## EXERCISE OBJECTIVE
Every line below between the line holding "--- Beba o chá!" and the line holding "fez menção de", inclusive, should be repeated exactly, and all other lines omitted.

## SUPPLIED INFORMATION
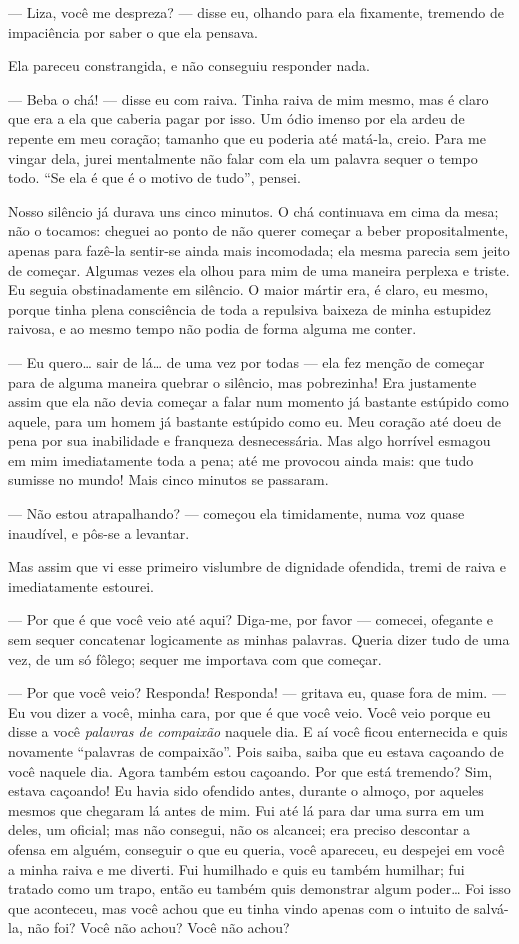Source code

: --- Liza, você me despreza? --- disse eu, olhando para ela fixamente,
tremendo de impaciência por saber o que ela pensava.

Ela pareceu constrangida, e não conseguiu responder nada.

--- Beba o chá! --- disse eu com raiva. Tinha raiva de mim mesmo, mas é
claro que era a ela que caberia pagar por isso. Um ódio imenso por ela
ardeu de repente em meu coração; tamanho que eu poderia até matá-la,
creio. Para me vingar dela, jurei mentalmente não falar com ela um
palavra sequer o tempo todo. “Se ela é que é o motivo de tudo”, pensei.

Nosso silêncio já durava uns cinco minutos. O chá continuava em cima da
mesa; não o tocamos: cheguei ao ponto de não querer começar a beber
propositalmente, apenas para fazê-la sentir-se ainda mais incomodada; ela
mesma parecia sem jeito de começar. Algumas vezes ela olhou para mim de
uma maneira perplexa e triste. Eu seguia obstinadamente em silêncio. O
maior mártir era, é claro, eu mesmo, porque tinha plena consciência de
toda a repulsiva baixeza de minha estupidez raivosa, e ao mesmo tempo
não podia de forma alguma me conter.

--- Eu quero\ldots{} sair de lá\ldots{} de uma vez por todas --- ela fez menção de
começar para de alguma maneira quebrar o silêncio, mas pobrezinha! Era
justamente assim que ela não devia começar a falar num momento já
bastante estúpido como aquele, para um homem já bastante estúpido como
eu. Meu coração até doeu de pena por sua inabilidade e franqueza
desnecessária. Mas algo horrível esmagou em mim imediatamente toda a
pena; até me provocou ainda mais: que tudo sumisse no mundo! Mais cinco
minutos se passaram.

--- Não estou atrapalhando? --- começou ela timidamente, numa voz quase
inaudível, e pôs-se a levantar.

Mas assim que vi esse primeiro vislumbre de dignidade ofendida, tremi de
raiva e imediatamente estourei.

--- Por que é que você veio até aqui? Diga-me, por favor --- comecei,
ofegante e sem sequer concatenar logicamente as minhas palavras. Queria
dizer tudo de uma vez, de um só fôlego; sequer me importava com que
começar.

--- Por que você veio? Responda! Responda! --- gritava eu, quase fora de mim.
--- Eu vou dizer a você, minha cara, por que é que você veio. Você veio porque
eu disse a você \textit{palavras de compaixão} naquele dia. E aí você ficou
enternecida e quis novamente “palavras de compaixão”. Pois saiba, saiba que eu
estava caçoando de você naquele dia. Agora também estou caçoando. Por que está
tremendo? Sim, estava caçoando! Eu havia sido ofendido antes, durante o almoço,
por aqueles mesmos que chegaram lá antes de mim. Fui até lá para dar uma surra em um
deles, um oficial; mas não consegui, não os alcancei; era preciso descontar a
ofensa em alguém, conseguir o que eu queria, você apareceu, eu despejei em você
a minha raiva e me diverti. Fui humilhado e quis eu também humilhar; fui
tratado como um trapo, então eu também quis demonstrar algum poder\ldots{} Foi
isso que aconteceu, mas você achou que eu tinha vindo apenas com o intuito de
salvá-la, não foi? Você não achou? Você não achou?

## TASK RESPONSE
--- Beba o chá! --- disse eu com raiva. Tinha raiva de mim mesmo, mas é
claro que era a ela que caberia pagar por isso. Um ódio imenso por ela
ardeu de repente em meu coração; tamanho que eu poderia até matá-la,
creio. Para me vingar dela, jurei mentalmente não falar com ela um
palavra sequer o tempo todo. “Se ela é que é o motivo de tudo”, pensei.

Nosso silêncio já durava uns cinco minutos. O chá continuava em cima da
mesa; não o tocamos: cheguei ao ponto de não querer começar a beber
propositalmente, apenas para fazê-la sentir-se ainda mais incomodada; ela
mesma parecia sem jeito de começar. Algumas vezes ela olhou para mim de
uma maneira perplexa e triste. Eu seguia obstinadamente em silêncio. O
maior mártir era, é claro, eu mesmo, porque tinha plena consciência de
toda a repulsiva baixeza de minha estupidez raivosa, e ao mesmo tempo
não podia de forma alguma me conter.

--- Eu quero\ldots{} sair de lá\ldots{} de uma vez por todas --- ela fez menção de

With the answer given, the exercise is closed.